Hesabım
    Ben Salvador Değilim
    BEYAZPERDE ELEŞTİRİSİ
    2,5
    Geçer
    Ben Salvador Değilim

    İran sinemasının komik yüzü!

    Yazar: Banu Bozdemir

    İran sinemasının festivaller dolayısıyla genelde farklı yani politik ve hüzünlü tarafına daha hakim olduğumuz aşikar ama birkaç yıl evvel Van'da yapılan İran Filmleri Festivali'ne katıldığımda İran sinemasının korku, komedi ve aşkla harmanlanmış ve ülke içinde fazlaca izlenen popüler filmlerini izleme imkanı bulmuştum. Ben Salvador Değilim (I am not Salvador)  de bu malzemeyi kullanarak komedi yapmaya soyunan filmlerden.

    İran - Brezilya ortak yapımı olan filmin büyük kısmı Brezilya'da geçiyor ama klasik Brezilya görüntülerinin yanından yöresinden geçmeden, belirli mekanlarda işi bitirmişler demek doğru olur. Zaten filmin komedisi yani beslendiği kaynak günahlar ve haram üzerinden gidiyor. Yani 'seks satar'ın başka bir yorumuyla karşı karşıyayız: ‘Seksten kaçar’! Sürekli kadınlardan, onların kendisine dokunaklarını düşünüp gerilen bir adamın dramı demek de doğru olur hikayeye. Ama film bir yandan da kendi ülkesinde abartılan din olgusuyla da dalgasını geçer gibi. Yani sürekli korumacı, baskıcı ve temkinli davranan bir adamın eğlenmeye çalışması bile trajik duruyor.

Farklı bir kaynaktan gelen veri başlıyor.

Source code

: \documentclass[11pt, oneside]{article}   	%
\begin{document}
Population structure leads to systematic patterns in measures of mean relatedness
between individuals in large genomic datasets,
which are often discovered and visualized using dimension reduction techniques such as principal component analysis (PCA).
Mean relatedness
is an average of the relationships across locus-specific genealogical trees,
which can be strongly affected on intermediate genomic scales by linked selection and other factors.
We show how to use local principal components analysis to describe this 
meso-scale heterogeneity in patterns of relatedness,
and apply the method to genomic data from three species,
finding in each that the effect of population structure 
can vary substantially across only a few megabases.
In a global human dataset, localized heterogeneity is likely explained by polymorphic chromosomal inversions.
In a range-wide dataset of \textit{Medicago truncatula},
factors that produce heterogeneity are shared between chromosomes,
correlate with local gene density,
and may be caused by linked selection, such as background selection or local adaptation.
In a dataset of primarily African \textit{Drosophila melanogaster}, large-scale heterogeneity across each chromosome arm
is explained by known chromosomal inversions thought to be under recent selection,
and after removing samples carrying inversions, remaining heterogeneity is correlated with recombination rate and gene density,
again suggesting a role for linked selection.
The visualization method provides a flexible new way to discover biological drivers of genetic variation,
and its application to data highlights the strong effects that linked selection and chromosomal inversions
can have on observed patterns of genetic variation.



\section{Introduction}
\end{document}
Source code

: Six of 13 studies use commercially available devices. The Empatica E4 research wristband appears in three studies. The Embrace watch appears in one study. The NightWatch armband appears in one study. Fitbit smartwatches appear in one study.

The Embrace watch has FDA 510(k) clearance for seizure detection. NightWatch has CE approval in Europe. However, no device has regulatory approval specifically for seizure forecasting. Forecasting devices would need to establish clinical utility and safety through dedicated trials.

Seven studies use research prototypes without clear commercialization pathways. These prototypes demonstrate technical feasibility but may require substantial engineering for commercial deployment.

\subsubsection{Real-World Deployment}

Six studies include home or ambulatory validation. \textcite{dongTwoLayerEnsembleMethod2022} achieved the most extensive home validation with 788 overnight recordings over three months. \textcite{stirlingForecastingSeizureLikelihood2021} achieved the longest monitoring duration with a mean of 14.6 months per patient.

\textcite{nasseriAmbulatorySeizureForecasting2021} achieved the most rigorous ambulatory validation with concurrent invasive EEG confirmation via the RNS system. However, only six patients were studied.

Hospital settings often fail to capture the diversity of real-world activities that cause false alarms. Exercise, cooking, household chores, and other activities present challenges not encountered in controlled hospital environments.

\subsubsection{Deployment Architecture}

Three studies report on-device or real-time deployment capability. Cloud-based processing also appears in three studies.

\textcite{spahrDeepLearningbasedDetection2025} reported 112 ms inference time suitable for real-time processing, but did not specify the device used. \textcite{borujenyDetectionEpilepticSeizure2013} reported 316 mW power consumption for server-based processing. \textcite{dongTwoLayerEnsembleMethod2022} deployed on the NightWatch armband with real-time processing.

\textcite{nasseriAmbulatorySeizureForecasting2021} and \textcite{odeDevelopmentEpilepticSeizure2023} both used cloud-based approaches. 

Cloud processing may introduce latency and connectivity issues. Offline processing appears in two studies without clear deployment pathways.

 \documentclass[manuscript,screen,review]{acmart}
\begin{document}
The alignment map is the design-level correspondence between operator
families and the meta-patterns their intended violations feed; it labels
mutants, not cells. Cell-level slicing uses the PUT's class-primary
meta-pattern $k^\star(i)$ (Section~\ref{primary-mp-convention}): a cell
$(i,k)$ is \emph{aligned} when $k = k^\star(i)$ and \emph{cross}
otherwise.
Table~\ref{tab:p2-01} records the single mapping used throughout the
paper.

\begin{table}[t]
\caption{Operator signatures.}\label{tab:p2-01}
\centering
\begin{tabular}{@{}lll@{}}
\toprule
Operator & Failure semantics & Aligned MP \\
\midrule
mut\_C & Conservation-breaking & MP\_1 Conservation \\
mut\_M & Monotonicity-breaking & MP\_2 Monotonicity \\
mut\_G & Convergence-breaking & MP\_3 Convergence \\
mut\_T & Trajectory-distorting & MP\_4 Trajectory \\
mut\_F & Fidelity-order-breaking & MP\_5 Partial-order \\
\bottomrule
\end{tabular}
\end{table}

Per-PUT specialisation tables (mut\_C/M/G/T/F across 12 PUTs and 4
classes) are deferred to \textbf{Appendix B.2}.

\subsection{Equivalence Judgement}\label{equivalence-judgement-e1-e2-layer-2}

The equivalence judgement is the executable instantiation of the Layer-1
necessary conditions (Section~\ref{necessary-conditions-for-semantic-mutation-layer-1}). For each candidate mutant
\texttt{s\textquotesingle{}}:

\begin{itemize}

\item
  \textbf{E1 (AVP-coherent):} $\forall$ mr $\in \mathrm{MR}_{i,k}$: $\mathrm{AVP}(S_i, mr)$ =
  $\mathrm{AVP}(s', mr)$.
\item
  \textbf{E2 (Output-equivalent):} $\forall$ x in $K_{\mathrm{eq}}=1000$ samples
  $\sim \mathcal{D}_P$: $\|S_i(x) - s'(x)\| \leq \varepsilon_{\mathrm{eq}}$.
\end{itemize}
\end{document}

    Filmin konusuna kısaca değinecek olursak; Naser ülkesinin dini koşullarını fazlaca sahiplenmiş bir adam. Bir gün yaptığı bir iyilik dolayısıyla Brezilya tatili kazanıyor. karısı Elham ve kızı Sogol ile yollara düşen Naser'in başına bir benzerlik (Brezilyalı Salvador) dolayısıyla gelmeyen kalmıyor. Angela isimli Brezilyalı kadının kendisini terk eden kocasına fazlaca benzeyen Naser yalanlar dolanlar ve günahlar arasında bir maceranın içinde buluyor kendisini. Öncelikle hikaye dediğimiz gibi zıtlıklardan ilham alıyor ve orta karar bir komedi dozu taşıyor. Hadi Manouchehr imzası taşıyan filmin bir diğer özelliği de yönetmenin eşi Nekta Naser'in de filmde rol alması. Hatta yönetmenin diğer filmlerine baktığımızda Naser'in yönetmenin bir numaralı oyuncusu olduğunu görüyoruz. Naser’i canlandıran Reza Attaran da İran'ın tanınan oyuncularından ve aynı zamanda yönetmenlik yapıyor.

    Film dediğim gibi popüler İran sineması örneği. Yani kadınla erkek arasındaki dozu sessizce korumak yerine ciyak ciyak bağırıyor ve bundan bir komedi yaratıyor. Aslında İran komedisinin yasaklar ve günahlar üzerinden olmasının beni biraz üzdüğünü söylemeliyim. İran komedisinde daha zekice hamleler görnek isterdim. Ama bir yandan da bizde bu sene bir hayli fazlaca karşımıza çıkan kötü komedi filmlerini de es geçmek istemiyorum.Yani gerçek komediye ulaşmak bir hayli zorlu ve herkes elindeki malzemeyi evirip çevirip kullanmak zorunda. O yüzden filmin süresi kısa olmasına rağmen hikaye uzuyor ve sürekli bir amaca doğru uzanmaya çalışıyor. Yüklü bir meblağ para üzerinden kurulan komedinin ve sonrasında bu paranın ulvi amaçlarla taçlandırılma konusunu Recep ivedik'in son filmine benzetmedim desem yalan olur. Yani boş, amaçsız bir komedi filmi çekmektense bir amacının olması herkesi rahatlatmış gibi. Sonuçta İran'ın komedi yanına uzanmak için farklı bir deneyim olabilir diyelim.